Filters

JS Bach Matthew Passion - Dunedin Consort - Gramophone

Having swept the board with their Award-winning Messiah, John Butt and the Dunedin Consort and Players proceed headlong into the summa of dramatic religious masterpieces. One imagines, however, that this highly singular approach has been marinating in Butt's mind for years. This is a reading (the first to draw on the 1742 performing version with its re-allocation of continuo instruments) where scholarly and musical penetration is indivisible in the strength of the approach and the unswerving commitment of the "players".

And "players" they are - except that Butt argues here for a new dramatic understanding of the Matthew (note the curious de-sanctification) where the work challenges the notion of "parts" in an opera, towards various "voices" which reflect the listener's absorption of the conflicting positions - both biographical and emotional - of the main protagonists and the most far-flung thresholds of human experience. This is achieved using the main singers, from the eight principal voices, in different contexts. Hence, as Butt explains in his illuminating note, the Evangelist may rally us to lament as an allegorical "Daughter of Zion" in the opening chorus before darting in and out of the story in recitatives, chorus, aria and chorales, mixing up the past and present, first person and third person, in a web of intense and coherent narrative and reflection.

All of this presupposes a one-to-a-part troupe where all these subtle character combinations can be perceived. With such a spectacularly clear and balanced sound from Philip Hobbs, these ambitious perspectives are powerfully realised; refreshingly, too, Bach's "novel in sound" is presented in a small inter-reliant ensemble without the need for tiresome dogmatic mantras on historical rectitude. Indeed, often so entwined are the textures that singers' vowels are shadowed by instruments in a close-knit rapport of exceptional immediacy.
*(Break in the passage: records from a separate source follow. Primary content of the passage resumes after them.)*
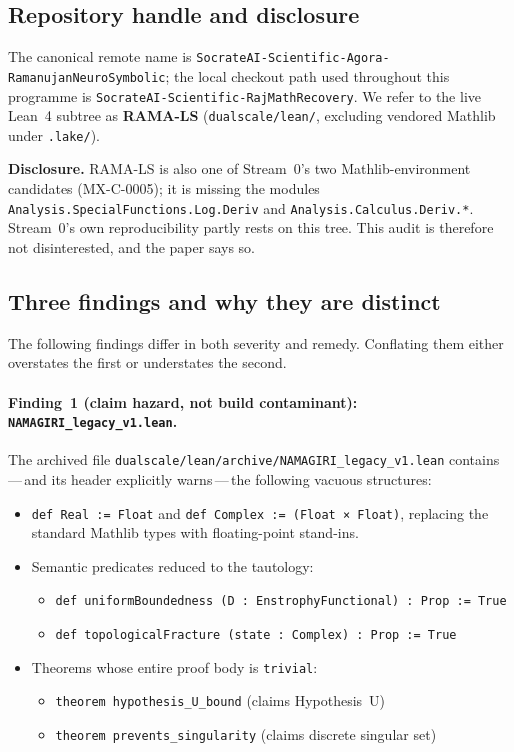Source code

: \documentclass[11pt,a4paper]{article}
\theoremstyle{plain}
\theoremstyle{definition}
\theoremstyle{remark}
\begin{document}
\subsection*{Repository handle and disclosure}

The canonical remote name is
\texttt{SocrateAI-Scientific-Agora-Ra\-ma\-nu\-jan\-Neuro\-Symbolic};
the local checkout path used throughout this programme is
\texttt{SocrateAI-Scientific-RajMathRecovery}.
We refer to the live Lean~4 subtree as \textbf{RAMA-LS}
(\texttt{dualscale/lean/}, excluding vendored Mathlib under \texttt{.lake/}).

\noindent
\textbf{Disclosure.}
RAMA-LS is also one of Stream~0's two Mathlib-environment candidates
(MX-C-0005); it is missing the modules
\texttt{Analysis.SpecialFunctions.Log.Deriv} and
\texttt{Analysis.Calculus.Deriv.*}.
Stream~0's own reproducibility partly rests on this tree.
This audit is therefore not disinterested, and the paper says so.

\subsection*{Three findings and why they are distinct}

The following findings differ in both severity and remedy.
Conflating them either overstates the first or understates the second.

\paragraph{Finding~1 (claim hazard, not build contaminant):
\texttt{NAMAGIRI\_legacy\_v1.lean}.}

The archived file
\texttt{dualscale/lean/archive/NAMAGIRI\_legacy\_v1.lean}
contains\,---\,and its header explicitly warns\,---\,the following vacuous
structures:

\begin{itemize}
  \item \verb|def Real := Float| and \verb|def Complex := (Float × Float)|,
    replacing the standard Mathlib types with floating-point stand-ins.
  \item Semantic predicates reduced to the tautology:
    \begin{itemize}
      \item \verb|def uniformBoundedness (D : EnstrophyFunctional) : Prop := True|
      \item \verb|def topologicalFracture (state : Complex) : Prop := True|
    \end{itemize}
  \item Theorems whose entire proof body is \verb|trivial|:
    \begin{itemize}
      \item \verb|theorem hypothesis_U_bound| (claims Hypothesis~U)
      \item \verb|theorem prevents_singularity| (claims discrete singular set)
    \end{itemize}
\end{itemize}
\end{document}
For those steeped in both recent and old schools, this performance will resonate with both, though it is not always so easy to summarise how. The thread of intensity is achieved largely by the focus and roundness of the Dunedin Consort's palette, the thrusting legatos (when called for) and the welcome presence of a strong, directed bass-line. Like Karl Richter's 1958 recording - also recorded in only four days - momentum and expressive concentration are the sine qua non. In smaller units, one witnesses the flexible interactions between sections, the "appogiatur-ated" phrasing, luminous textures and fast, forthright
chorales - all in the modern gait.

Such responses are relatively superficial because Butt's St Matthew is truly original in spheres resonating beyond established parameters. In his story-teller, he has found an Evangelist with the candid vulnerability of Helmut Krebs. Yet Nicholas Mulroy brings his own striking naturalness of delivery, clarity of diction and honesty. At the start of Part 2, especially, there are moments of disarming reportage, such as the encounter with the High Priest where the Evangelist conveys a sickened response to Christ's humiliation and a gutting catch in his voice at the emptiness of Peter's denial.
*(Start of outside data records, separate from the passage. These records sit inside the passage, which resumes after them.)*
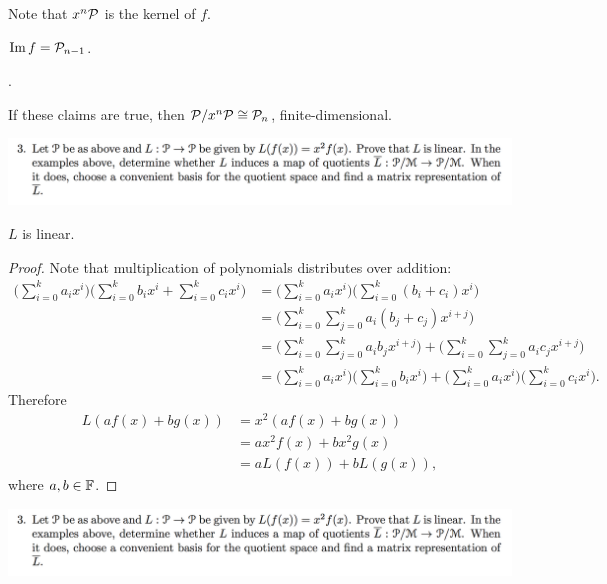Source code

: \documentclass[12pt]{article}
\begin{document}
Note that $x^n\mathcal P$ is the kernel of $f$.

\begin{claim*}
  $\operatorname{\mathrm{Im}} f = \mathcal P_{n-1}$.
\end{claim*}

.

If these claims are true, then $\mathcal P/x^n\mathcal P \cong \mathcal P_n$, finite-dimensional.

\begin{mdframed}
\includegraphics[width=400pt]{img/linear-algebra-a0-2-3.png}
\end{mdframed}

\begin{claim*}
  $L$ is linear.
\end{claim*}

\begin{proof} Note that multiplication of polynomials distributes over addition:
  \begin{align*}
    \Big(\sum_{i=0}^k a_ix^i\Big)\Big(\sum_{i=0}^k b_ix^i + \sum_{i=0}^k c_ix^i\Big)
    &= \Big(\sum_{i=0}^k a_ix^i\Big)\Big(\sum_{i=0}^k (b_i + c_i)x^i\Big)\\
    &= \Big(\sum_{i=0}^{k}\sum_{j=0}^k a_i(b_j + c_j)x^{i+j}\Big)\\
    &= \Big(\sum_{i=0}^{k}\sum_{j=0}^k a_ib_jx^{i+j}\Big) +
       \Big(\sum_{i=0}^{k}\sum_{j=0}^k a_ic_jx^{i+j}\Big)\\
    &= \Big(\sum_{i=0}^k a_ix^i\Big)\Big(\sum_{i=0}^k b_ix^i\Big) +
       \Big(\sum_{i=0}^k a_ix^i\Big)\Big(\sum_{i=0}^k c_ix^i\Big).
  \end{align*}
  Therefore
  \begin{align*}
    L(af(x) + bg(x)) &= x^2(af(x) + bg(x))\\
                     &= ax^2f(x) + bx^2g(x)\\
                     &= aL(f(x)) + bL(g(x)),
  \end{align*}
  where $a, b \in \mathbb{F}$.
\end{proof}

\newpage
\begin{mdframed}
\includegraphics[width=400pt]{img/linear-algebra-a0-2-3.png}
\end{mdframed}
\end{document}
Yet it is Mulroy's identification with the outstanding Christus of Matthew Brook which raises the stakes in this performance. The timing between the two and the realism of the musical choreography is both remarkably patient and animated. When Jesus goes to Gethsemane, the austerity of the brief exchanges, between narration and action, implies more than just the Gospel event of Christ's retiring prayer. The coloration explores, in microcosm, the Evangelist's own heartfelt identification with the drama into which he seems unwittingly drawn, and which heightens, almost unbearably, as the work unfolds.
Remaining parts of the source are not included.